Hanford MacNider received during his military career a many decorations and awards for heroism and distinguished service. Here are official citations of the most important military decorations:

First Distinguished Service Cross Citation[edit]

The official U.S. Army citation for his first Distinguished Service Cross reads:

General Orders: War Department, General Orders No. 44 (1919)
Action Date: October 3–9, 1918
Name: Hanford MacNider
Service: Army
Rank: Captain
Regiment: 9th Infantry Regiment
Division: 2d Division, American Expeditionary Forces
Citation: The President of the United States of America, authorized by Act of Congress, July 9, 1918, takes pleasure in presenting the Distinguished Service Cross to Captain (Infantry) Hanford MacNider, United States Army, for extraordinary heroism in action while serving with 9th Infantry Regiment, 2d Division, A.E.F., near Medeah Ferme, France, October 3–9, 1918. Captain MacNider voluntarily joined an attacking battalion on 3 October and accompanied it to its final objectives. During the second attack on the same day, he acted as a runner through heavy artillery and machine-gun fire. He visited the lines both night and day, where the fighting was most severe. When higher authority could not be reached, he assumed responsibilities, and gave the necessary orders to stabilize serious situations. When new and untried troops took up the attack, he joined their forward elements, determined the enemy points of resistance by personal reconnaissance, uncovered enemy machine-gun nests and supervised their destruction.[5]

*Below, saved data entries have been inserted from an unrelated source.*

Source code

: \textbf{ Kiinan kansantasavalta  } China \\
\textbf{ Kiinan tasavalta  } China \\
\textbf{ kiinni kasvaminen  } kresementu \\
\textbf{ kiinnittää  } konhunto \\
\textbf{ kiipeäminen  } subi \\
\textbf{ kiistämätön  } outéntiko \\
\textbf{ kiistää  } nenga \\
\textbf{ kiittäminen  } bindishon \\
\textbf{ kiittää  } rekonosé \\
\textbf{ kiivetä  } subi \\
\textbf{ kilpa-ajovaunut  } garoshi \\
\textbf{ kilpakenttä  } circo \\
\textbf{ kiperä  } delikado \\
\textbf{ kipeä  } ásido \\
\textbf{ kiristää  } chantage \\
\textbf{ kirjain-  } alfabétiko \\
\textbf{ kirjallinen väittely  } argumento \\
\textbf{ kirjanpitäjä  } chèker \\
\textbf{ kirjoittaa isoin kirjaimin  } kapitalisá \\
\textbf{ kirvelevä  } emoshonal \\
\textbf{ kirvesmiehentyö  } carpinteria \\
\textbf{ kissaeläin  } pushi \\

Second Distinguished Service Cross Citation[edit]

The official U.S. Army citation for his second Distinguished Service Cross reads:

General Orders: War Department, General Orders No. 44 (1919)
Action Date: September 12, 1918
Name: Hanford MacNider
Service: Army
Rank: Captain
Regiment: 9th Infantry Regiment
Division: 2d Division, American Expeditionary Forces
Citation: The President of the United States of America, authorized by Act of Congress, July 9, 1918, takes pleasure in presenting a Bronze Oak Leaf Cluster in lieu of a Second Award of the Distinguished Service Cross to Captain (Infantry) Hanford MacNider, United States Army, for extraordinary heroism in action while serving with 9th Infantry Regiment, 2d Division, A.E.F., near Remeriauville, France, 12 September 1918. On duty as regimental adjutant, while carrying instructions to the assaulting lines, Captain MacNider found the line unable to advance and being disorganized by a heavy machine-gun fire. Running forward in the face of the fire, this officer captured a German machine-gun, drove off the crew, reorganized the line on that flank, and thereby enabled the advance to continue.[5]

Third Distinguished Service Cross Citation[edit]

The official U.S. Army citation for his third Distinguished Service Cross reads:

General Orders: Headquarters, South West Pacific Area, General Orders No. 12 (1943)
Name: Hanford MacNider
Service: Army
Rank: Brigadier General
Regiment: Commanding officer
Division: Buna Task Force
Citation: Brigadier General Hanford MacNider, United States Army, was awarded a Second Bronze Oak Leaf Cluster in lieu of a Third Award of the Distinguished Service Cross for extraordinary heroism in connection with military operations against an armed enemy, in action against enemy forces during World War II. Brigadier General MacNider's intrepid actions, personal bravery and zealous devotion to duty exemplify the highest traditions of the military forces of the United States and reflect great credit upon himself, his unit, and the United States Army.[5]

Distinguished Service Medal Citation[edit]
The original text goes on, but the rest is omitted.